Peneliti Ambrose Mukasa berkata, "Ada dokumentasinya bahwa Raja Mwanga II punya banyak pemuda simpanan di istana dan dia sering menyodomi mereka. Saat misionaris menyebar agama Kristen, beberapa pemuda dibaptis dan diajari bahaya homoseks. Mereka lalu menolak memberikan kenikmatan homoseks pad asang raja."
Mwanga II dikabarkan sangat marah dan sters berat. Dia heran kenapa para pemuda simpanannya mendadak menolak berhubungan badan. Selidik punya selidik, dia berhasil mengetahui biangnya dan sempat bersitegang dengan para misionaris Kristen. Puncak ketegangan itu ebrakhir dengan pembantaian berdarah pada pemuda yg berani menolak hasrat seksualnya.

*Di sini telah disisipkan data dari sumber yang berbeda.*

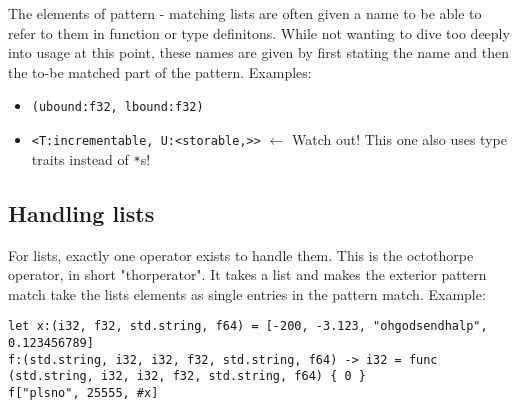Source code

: \documentclass{scrartcl}
\begin{document}
The elements of pattern - matching lists are often given a name to be able to refer to them in function  or type definitons. While not wanting to dive too deeply into usage at this point, these names are given by first stating the name and then the to-be matched part of the pattern. Examples:

\begin{itemize}
	\item \lstinline|(ubound:f32, lbound:f32)|
	\item \lstinline|<T:incrementable, U:<storable,>>| $\leftarrow$ Watch out! This one also uses type traits instead of \lstinline|*|s!
\end{itemize}

\subsection{Handling lists}

For lists, exactly one operator exists to handle them. This is the octothorpe operator, in short "thorperator". It takes a list and makes the exterior pattern match take the lists elements as single entries in the pattern match. Example:

\smallskip

\begin{lstlisting}
let x:(i32, f32, std.string, f64) = [-200, -3.123, "ohgodsendhalp", 0.123456789]
f:(std.string, i32, i32, f32, std.string, f64) -> i32 = func (std.string, i32, i32, f32, std.string, f64) { 0 }
f["plsno", 25555, #x]
\end{lstlisting}





\end{document}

Di mata para pemeluk Katolik anti-gay, para pemuda yg dibantai oleh raja homoseks itu adalah martir yg pantas diagungkan karena mereka lebih memilih mati daripada merangkul nikmat homoseks bersama sang raja.
Seorang aktivis gay Junior Mayema MENYINDIR: "Ironis sekali. Para martir dibunuh karena menolak hubungan homoseks dengan raja Bugandan. Fakta ini menampar muka kaum beragama bahwa homoseks itu bukan tradisi Afrika."
Sebagai info tambahan, para martir itu sudha diangkat menjadi santo oleh Paus Paulus VI pada th 1964.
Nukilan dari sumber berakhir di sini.